**TASK DIRECTIONS:** Everything in the listing below should be repeated exactly, apart from the pictures.

**RECORDS:**
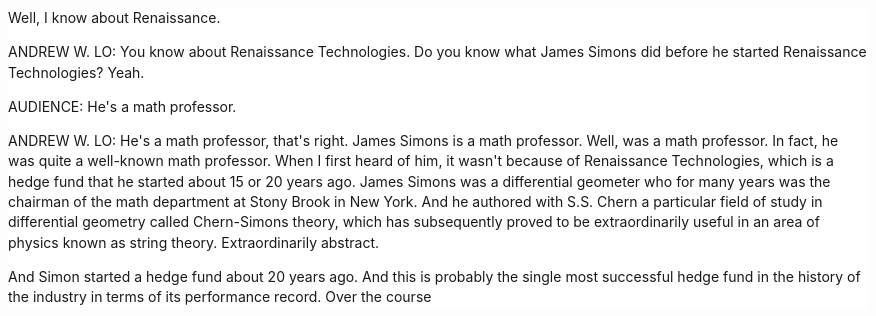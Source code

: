   <span m='812678'>Well,</span> <span m='812923'>I know about</span> <span m='813412'>Renaissance.</span>
  </p><p><span m='814390'>ANDREW W. LO:</span> <span m='814490'>You</span> <span m='814590'>know</span>
  <span m='814690'>about</span> <span m='814990'>Renaissance</span> <span m='815380'>Technologies.</span>
  <span m='815910'>Do</span> <span m='815980'>you</span> <span m='816100'>know</span>
  <span m='816850'>what</span> <span m='817090'>James</span> <span m='817360'>Simons</span>
  <span m='817780'>did</span> <span m='818110'>before</span> <span m='818470'>he</span>
  <span m='818620'>started</span> <span m='819010'>Renaissance</span> <span m='819430'>Technologies?</span>
  <span m='821401'>Yeah.</span> </p><p><span m='821868'>AUDIENCE:</span> <span m='822101'>He's
  a</span> <span m='822335'>math</span> <span m='822802'>professor.</span> </p><p><span
  m='823270'>ANDREW W. LO:</span> <span m='823330'>He's</span> <span m='823390'>a</span>
  <span m='823450'>math</span> <span m='823750'>professor,</span> <span m='825010'>that's</span>
  <span m='825190'>right.</span> <span m='826360'>James</span> <span m='826690'>Simons</span>
  <span m='828460'>is</span> <span m='828610'>a</span> <span m='828670'>math</span>
  <span m='828910'>professor.</span> <span m='829620'>Well,</span> <span m='829900'>was</span>
  <span m='830350'>a</span> <span m='830410'>math</span> <span m='830620'>professor.</span>
  <span m='831100'>In</span> <span m='831190'>fact,</span> <span m='832090'>he</span>
  <span m='832210'>was</span> <span m='832360'>quite</span> <span m='832600'>a</span>
  <span m='832660'>well-known</span> <span m='833080'>math</span> <span m='833290'>professor.</span>
  <span m='834520'>When</span> <span m='834760'>I</span> <span m='834880'>first</span>
  <span m='835180'>heard</span> <span m='835330'>of</span> <span m='835420'>him,</span>
  <span m='836380'>it</span> <span m='836470'>wasn't</span> <span m='836890'>because</span>
  <span m='837190'>of</span> <span m='837280'>Renaissance</span> <span m='837380'>Technologies,</span>
  <span m='838510'>which</span> <span m='838720'>is</span> <span m='839230'>a</span>
  <span m='839320'>hedge</span> <span m='839620'>fund</span> <span m='839830'>that</span>
  <span m='839950'>he</span> <span m='840040'>started</span> <span m='840850'>about</span>
  <span m='841150'>15</span> <span m='841510'>or</span> <span m='841570'>20</span>
  <span m='841780'>years</span> <span m='841960'>ago.</span> <span m='843720'>James</span>
  <span m='844020'>Simons</span> <span m='844770'>was</span> <span m='844950'>a</span>
  <span m='845010'>differential</span> <span m='845520'>geometer</span> <span m='847440'>who</span>
  <span m='847770'>for</span> <span m='847950'>many</span> <span m='848130'>years</span>
  <span m='848370'>was</span> <span m='848490'>the</span> <span m='848580'>chairman</span>
  <span m='849330'>of</span> <span m='849450'>the</span> <span m='849540'>math</span>
  <span m='849780'>department</span> <span m='850740'>at</span> <span m='851780'>Stony</span>
  <span m='852180'>Brook</span> <span m='852780'>in</span> <span m='852900'>New</span>
  <span m='852960'>York.</span> <span m='854240'>And</span> <span m='854960'>he</span>
  <span m='855200'>authored</span> <span m='856370'>with</span> <span m='856760'>S.S.</span>
  <span m='857090'>Chern</span> <span m='858250'>a</span> <span m='858380'>particular</span>
  <span m='859250'>field</span> <span m='859550'>of</span> <span m='859610'>study</span>
  <span m='860000'>in</span> <span m='860270'>differential</span> <span m='860720'>geometry</span>
  <span m='861290'>called</span> <span m='861590'>Chern-Simons</span> <span m='862910'>theory,</span>
  <span m='863840'>which</span> <span m='864020'>has</span> <span m='864140'>subsequently</span>
  <span m='864860'>proved</span> <span m='865280'>to</span> <span m='865400'>be</span>
  <span m='865520'>extraordinarily</span> <span m='866240'>useful</span> <span m='867080'>in</span>
  <span m='867170'>an</span> <span m='867290'>area</span> <span m='867650'>of</span>
  <span m='867740'>physics</span> <span m='868160'>known</span> <span m='868430'>as</span>
  <span m='868490'>string</span> <span m='868850'>theory.</span> <span m='870050'>Extraordinarily</span>
  <span m='870890'>abstract.</span> </p><p><span m='872450'>And</span> <span m='872900'>Simon</span>
  <span m='873470'>started</span> <span m='874100'>a</span> <span m='874160'>hedge</span>
  <span m='874400'>fund</span> <span m='876280'>about</span> <span m='876520'>20</span>
  <span m='876790'>years</span> <span m='877000'>ago.</span> <span m='878520'>And</span>
  <span m='879170'>this</span> <span m='879590'>is</span> <span m='879800'>probably</span>
  <span m='880910'>the</span> <span m='881240'>single</span> <span m='881780'>most</span>
  <span m='882170'>successful</span> <span m='882890'>hedge</span> <span m='883160'>fund</span>
  <span m='883460'>in</span> <span m='883580'>the</span> <span m='883640'>history</span>
  <span m='884150'>of</span> <span m='884270'>the</span> <span m='884390'>industry</span>
  <span m='885500'>in</span> <span m='885650'>terms</span> <span m='886130'>of</span>
  <span m='886310'>its</span> <span m='886610'>performance</span> <span m='887300'>record.</span>
  <span m='888770'>Over</span> <span m='889010'>the</span> <span m='889130'>course</span>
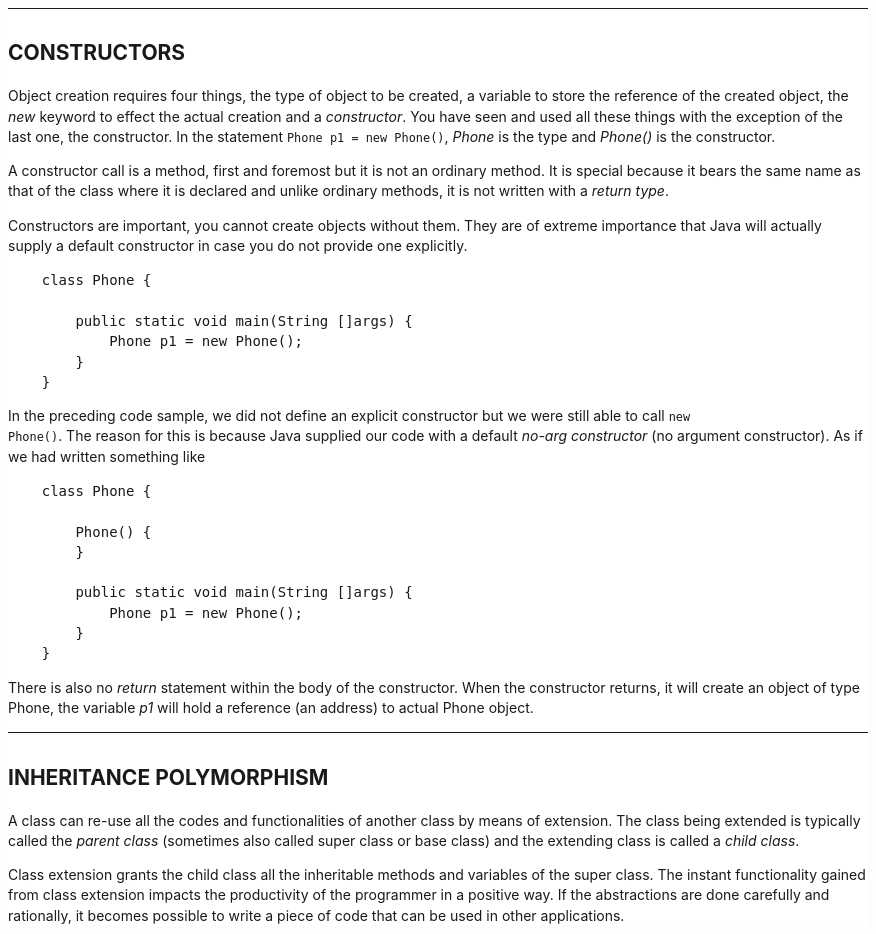 ***

## CONSTRUCTORS

Object creation requires four things, the type of object to be created, a variable to store the reference of the created object, the *new* keyword to effect the actual creation and a *constructor*. You have seen and used all these things with the exception of the last one, the constructor. In the statement <code class="codeblock">Phone p1 = new Phone()</code>, *Phone* is the type and *Phone()* is the constructor. 

A constructor call is a method, first and foremost but it is not an ordinary method. It is special because it bears the same name as that of the class where it is declared and unlike ordinary methods, it is not written with a *return type*. 

Constructors are important, you cannot create objects without them. They are of extreme importance that Java will actually supply a default constructor in case you do not provide one explicitly. 

<pre class="codeblock">
	class Phone {

		public static void main(String []args) {
			Phone p1 = new Phone();
		}
	}
</pre>

In the preceding code sample, we did not define an explicit constructor but we were still able to call <code class="codeblock">new Phone()</code>. The reason for this is because Java supplied our code with a default *no-arg constructor* (no argument constructor). As if we had written something like

<pre class="codeblock">
	class Phone {

		Phone() {
		}

		public static void main(String []args) {
			Phone p1 = new Phone();
		}
	}  
</pre>

There is also no *return* statement within the body of the constructor. When the constructor returns, it will create an object of type Phone, the variable *p1* will hold a reference (an address) to actual Phone object. 

***

## INHERITANCE POLYMORPHISM

A class can re-use all the codes and functionalities of another class by means of extension. The class being extended is typically called the *parent class* (sometimes also called super class or base class) and the extending class is called a *child class*.  

Class extension grants the child class all the inheritable methods and variables of the super class. The instant functionality gained from class extension impacts the productivity of the programmer in a positive way. If the abstractions are done carefully and rationally, it becomes possible to write a piece of code that can be used in other applications.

**PROBLEM SOLUTION:**
Source code

:   <span m='812678'>Well,</span> <span m='812923'>I know about</span> <span m='813412'>Renaissance.</span>
  </p><p><span m='814390'>ANDREW W. LO:</span> <span m='814490'>You</span> <span m='814590'>know</span>
  <span m='814690'>about</span> <span m='814990'>Renaissance</span> <span m='815380'>Technologies.</span>
  <span m='815910'>Do</span> <span m='815980'>you</span> <span m='816100'>know</span>
  <span m='816850'>what</span> <span m='817090'>James</span> <span m='817360'>Simons</span>
  <span m='817780'>did</span> <span m='818110'>before</span> <span m='818470'>he</span>
  <span m='818620'>started</span> <span m='819010'>Renaissance</span> <span m='819430'>Technologies?</span>
  <span m='821401'>Yeah.</span> </p><p><span m='821868'>AUDIENCE:</span> <span m='822101'>He's
  a</span> <span m='822335'>math</span> <span m='822802'>professor.</span> </p><p><span
  m='823270'>ANDREW W. LO:</span> <span m='823330'>He's</span> <span m='823390'>a</span>
  <span m='823450'>math</span> <span m='823750'>professor,</span> <span m='825010'>that's</span>
  <span m='825190'>right.</span> <span m='826360'>James</span> <span m='826690'>Simons</span>
  <span m='828460'>is</span> <span m='828610'>a</span> <span m='828670'>math</span>
  <span m='828910'>professor.</span> <span m='829620'>Well,</span> <span m='829900'>was</span>
  <span m='830350'>a</span> <span m='830410'>math</span> <span m='830620'>professor.</span>
  <span m='831100'>In</span> <span m='831190'>fact,</span> <span m='832090'>he</span>
  <span m='832210'>was</span> <span m='832360'>quite</span> <span m='832600'>a</span>
  <span m='832660'>well-known</span> <span m='833080'>math</span> <span m='833290'>professor.</span>
  <span m='834520'>When</span> <span m='834760'>I</span> <span m='834880'>first</span>
  <span m='835180'>heard</span> <span m='835330'>of</span> <span m='835420'>him,</span>
  <span m='836380'>it</span> <span m='836470'>wasn't</span> <span m='836890'>because</span>
  <span m='837190'>of</span> <span m='837280'>Renaissance</span> <span m='837380'>Technologies,</span>
  <span m='838510'>which</span> <span m='838720'>is</span> <span m='839230'>a</span>
  <span m='839320'>hedge</span> <span m='839620'>fund</span> <span m='839830'>that</span>
  <span m='839950'>he</span> <span m='840040'>started</span> <span m='840850'>about</span>
  <span m='841150'>15</span> <span m='841510'>or</span> <span m='841570'>20</span>
  <span m='841780'>years</span> <span m='841960'>ago.</span> <span m='843720'>James</span>
  <span m='844020'>Simons</span> <span m='844770'>was</span> <span m='844950'>a</span>
  <span m='845010'>differential</span> <span m='845520'>geometer</span> <span m='847440'>who</span>
  <span m='847770'>for</span> <span m='847950'>many</span> <span m='848130'>years</span>
  <span m='848370'>was</span> <span m='848490'>the</span> <span m='848580'>chairman</span>
  <span m='849330'>of</span> <span m='849450'>the</span> <span m='849540'>math</span>
  <span m='849780'>department</span> <span m='850740'>at</span> <span m='851780'>Stony</span>
  <span m='852180'>Brook</span> <span m='852780'>in</span> <span m='852900'>New</span>
  <span m='852960'>York.</span> <span m='854240'>And</span> <span m='854960'>he</span>
  <span m='855200'>authored</span> <span m='856370'>with</span> <span m='856760'>S.S.</span>
  <span m='857090'>Chern</span> <span m='858250'>a</span> <span m='858380'>particular</span>
  <span m='859250'>field</span> <span m='859550'>of</span> <span m='859610'>study</span>
  <span m='860000'>in</span> <span m='860270'>differential</span> <span m='860720'>geometry</span>
  <span m='861290'>called</span> <span m='861590'>Chern-Simons</span> <span m='862910'>theory,</span>
  <span m='863840'>which</span> <span m='864020'>has</span> <span m='864140'>subsequently</span>
  <span m='864860'>proved</span> <span m='865280'>to</span> <span m='865400'>be</span>
  <span m='865520'>extraordinarily</span> <span m='866240'>useful</span> <span m='867080'>in</span>
  <span m='867170'>an</span> <span m='867290'>area</span> <span m='867650'>of</span>
  <span m='867740'>physics</span> <span m='868160'>known</span> <span m='868430'>as</span>
  <span m='868490'>string</span> <span m='868850'>theory.</span> <span m='870050'>Extraordinarily</span>
  <span m='870890'>abstract.</span> </p><p><span m='872450'>And</span> <span m='872900'>Simon</span>
  <span m='873470'>started</span> <span m='874100'>a</span> <span m='874160'>hedge</span>
  <span m='874400'>fund</span> <span m='876280'>about</span> <span m='876520'>20</span>
  <span m='876790'>years</span> <span m='877000'>ago.</span> <span m='878520'>And</span>
  <span m='879170'>this</span> <span m='879590'>is</span> <span m='879800'>probably</span>
  <span m='880910'>the</span> <span m='881240'>single</span> <span m='881780'>most</span>
  <span m='882170'>successful</span> <span m='882890'>hedge</span> <span m='883160'>fund</span>
  <span m='883460'>in</span> <span m='883580'>the</span> <span m='883640'>history</span>
  <span m='884150'>of</span> <span m='884270'>the</span> <span m='884390'>industry</span>
  <span m='885500'>in</span> <span m='885650'>terms</span> <span m='886130'>of</span>
  <span m='886310'>its</span> <span m='886610'>performance</span> <span m='887300'>record.</span>
  <span m='888770'>Over</span> <span m='889010'>the</span> <span m='889130'>course</span>
 ***

## CONSTRUCTORS

Object creation requires four things, the type of object to be created, a variable to store the reference of the created object, the *new* keyword to effect the actual creation and a *constructor*. You have seen and used all these things with the exception of the last one, the constructor. In the statement <code class="codeblock">Phone p1 = new Phone()</code>, *Phone* is the type and *Phone()* is the constructor. 

A constructor call is a method, first and foremost but it is not an ordinary method. It is special because it bears the same name as that of the class where it is declared and unlike ordinary methods, it is not written with a *return type*. 

Constructors are important, you cannot create objects without them. They are of extreme importance that Java will actually supply a default constructor in case you do not provide one explicitly. 

<pre class="codeblock">
	class Phone {

		public static void main(String []args) {
			Phone p1 = new Phone();
		}
	}
</pre>

In the preceding code sample, we did not define an explicit constructor but we were still able to call <code class="codeblock">new Phone()</code>. The reason for this is because Java supplied our code with a default *no-arg constructor* (no argument constructor). As if we had written something like

<pre class="codeblock">
	class Phone {

		Phone() {
		}

		public static void main(String []args) {
			Phone p1 = new Phone();
		}
	}  
</pre>

There is also no *return* statement within the body of the constructor. When the constructor returns, it will create an object of type Phone, the variable *p1* will hold a reference (an address) to actual Phone object. 

***

## INHERITANCE POLYMORPHISM

A class can re-use all the codes and functionalities of another class by means of extension. The class being extended is typically called the *parent class* (sometimes also called super class or base class) and the extending class is called a *child class*.  

Class extension grants the child class all the inheritable methods and variables of the super class. The instant functionality gained from class extension impacts the productivity of the programmer in a positive way. If the abstractions are done carefully and rationally, it becomes possible to write a piece of code that can be used in other applications.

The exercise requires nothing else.